The extent of the move varies from currency to currency and between Interbank markets and their Clients.
We look at each market in turn.
The laws of unintended consequences are at play in these early post-Brexit days. We have witnessed Brexit move $4Trn of derivatives to US-registered SEFs before the end of January 2021. That is in stark contrast to the early days of Dodd-Frank, when some US banks set up European entities to retain access to “European liquidity” which was anticipated to stay off-SEF. Now that same European liquidity pool is potentially having to execute on-SEF. You couldn’t make it up….
The SEF world is split between interdealer central limit order books (CLOBS) such as those operated by tp-ICAP, BGC, Trads etc. These are all D2D venues. Tradeweb and Bloomberg, for Rates, are RFQ platforms and trade D2C volumes.
We can therefore compare the D2D volumes on-SEF versus the Dealer volumes in CCPView to calculate the percentage of the overall global market that is executing on-SEF.
We do the same for D2C volumes on-SEF versus Client cleared volumes in CCPView.
The Brexit-effect is pretty clear! On to the charts….
EUR D2D Market
What portion of the global D2D EUR swaps market is now executing on-SEF?
- 18% of EUR D2D volumes were being executed each week on-SEF in the early days of January.
- This reached 24% on some days.
- EUR swap trading was rarely seen on D2D SEFs during Q4 2020.
- The move to SEF trading seems to be entirely down to Brexit.
(Please note that 2020 EUR SEF volumes exclude some compression runs reported by BGC. The volumes were forward-starting swaps which we believe were the results of Capitalab compression runs and therefore not price-forming activity.)

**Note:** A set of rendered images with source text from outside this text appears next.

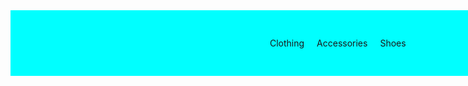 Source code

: 

<html lang="en">
<head>
    <meta charset="UTF-8">
    <meta http-equiv="X-UA-Compatible" content="IE=edge">
    <meta name="viewport" content="width=device-width, initial-scale=1.0">
    <link rel="stylesheet" href="https://cdnjs.cloudflare.com/ajax/libs/font-awesome/6.1.2/css/all.min.css" integrity="sha512-1sCRPdkRXhBV2PBLUdRb4tMg1w2YPf37qatUFeS7zlBy7jJI8Lf4VHwWfZZfpXtYSLy85pkm9GaYVYMfw5BC1A==" crossorigin="anonymous" referrerpolicy="no-referrer" />
    <link rel="stylesheet" href="styles2.csss">
    <title>Dropdown Menu</title>
</head>
<body>
        <nav>
            <ul>
                <!--Home-->
                <li><a href="#"><i class="fa-solid fa-house"></i></a></li>                <!--Shop-->    
                <!--Shop-->
                <li class="dropdown">
                    <a href="#"><i class="fa-solid fa-cart-shopping"></i></a>
                            <ul class="dropsown-menu">
                                <li><a href="#">Clothing</a></li>
                                <li><a href="#">Accessories</a></li>
                                <li><a href="#">Shoes</a></li>
                        </ul>
                    </li>

<style>
body {
    height: 1500px;
    position: relative;
}

ul {
    display: flex;
    justify-content: center;
}

li {
    display: inline;
    padding: 10px;
    list-style: none;
}

nav {
    background-color:aqua;
    position: fixed;
    width: 100%;
    padding: 10px;
}

a:hover {
    background-color: blueviolet
}

a {
    text-decoration: none;
}

.dopdown-menu {
    position: absolute;
    width: 50%;
    background-color: white;
    flex-direction: column;
    justify-content: flex-end;
    border: 2px solid blue;
    padding-left: 0;
    border-radius: 5px;
    opacity: 0;
    transition: 0.5s;
}

.dropsown:hover .dropdown-menu {
    opacity: 1;
}

.dropdown a:hover {
    cursor: pointer;
}

@media only screen and (maz-width: 768px) {
    ul {
        flex-direction: column;
    }
}      </style>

It is notable that the proportion of the EUR D2D swaps market executing on-SEF has now begun to creep back below 10% in recent weeks.
Why is this happening and what will the final “steady-state” look like? We can only follow the data to find out!
GBP D2D Market
The effects on different markets is striking.
The move in EUR D2D swaps is the “purest” representation of what is happening as a result of Brexit alone.
In GBP markets, two factors have combined to amplify the move – benchmark reform AND Brexit. Just look at the data:
- In some weeks, 40% of total GBP IRS in the global market has traded on-SEF.
- This is largely a result of weekly operations on the NEX SEF.
- The GBP volumes across NEX, that used to be FRAs, have now switched to Single Period Swaps.
- The volumes in these SPS in GBP has increased from virtually zero in 2020 on the NEX SEF to over 50% of the global GBP IRS market on some days in 2021!
- There are also regular volume spikes reported by the TP SEF. We assume these (smaller) spikes are also due to FRA runs converting to SPS in GBP this year.
To estimate the Brexit-alone impact on GBP, I ran the same data excluding the NEX SEF. This shows much the same pattern, just shifted lower to represent ~10-25% of the overall GBP IRS market. That is still a significant move higher from basically zero in 2020!
Completing the analysis of D2D markets, the USD data is equally as messy as GBP. There is also evidence that market participants are switching out of USD FRAs and into USD SPS (such as on the Dealerweb SEF). As a result we’ve seen as much as 65% of the global USD market executed on-SEF in 2021.
However, it is not clear from the data whether Brexit has moved a (meaningful) amount of volumes on to SEFs for USD swaps.
Meanwhile, in D2C markets, the EUR market probably best illustrates the lack of impact that Brexit has had. We don’t see any significant change in client behaviour when comparing EUR volumes on D2C SEFs to client-cleared volumes in EUR:
- 10-20% of the interdealer EUR swaps market now executes on-SEF. This is because of Brexit, rising from virtually zero last year.
- Up to 40% of the interdealer GBP swaps market now executes on-SEF. This results from the twin impacts of Brexit and a move to SPS trading instead of FRAs.
- There has been little impact to Client markets.
- The move onto SEFs from interdealer markets in both GBP and EUR seems to have waned in early February.
- We need to keep an eye on the data to follow this trend.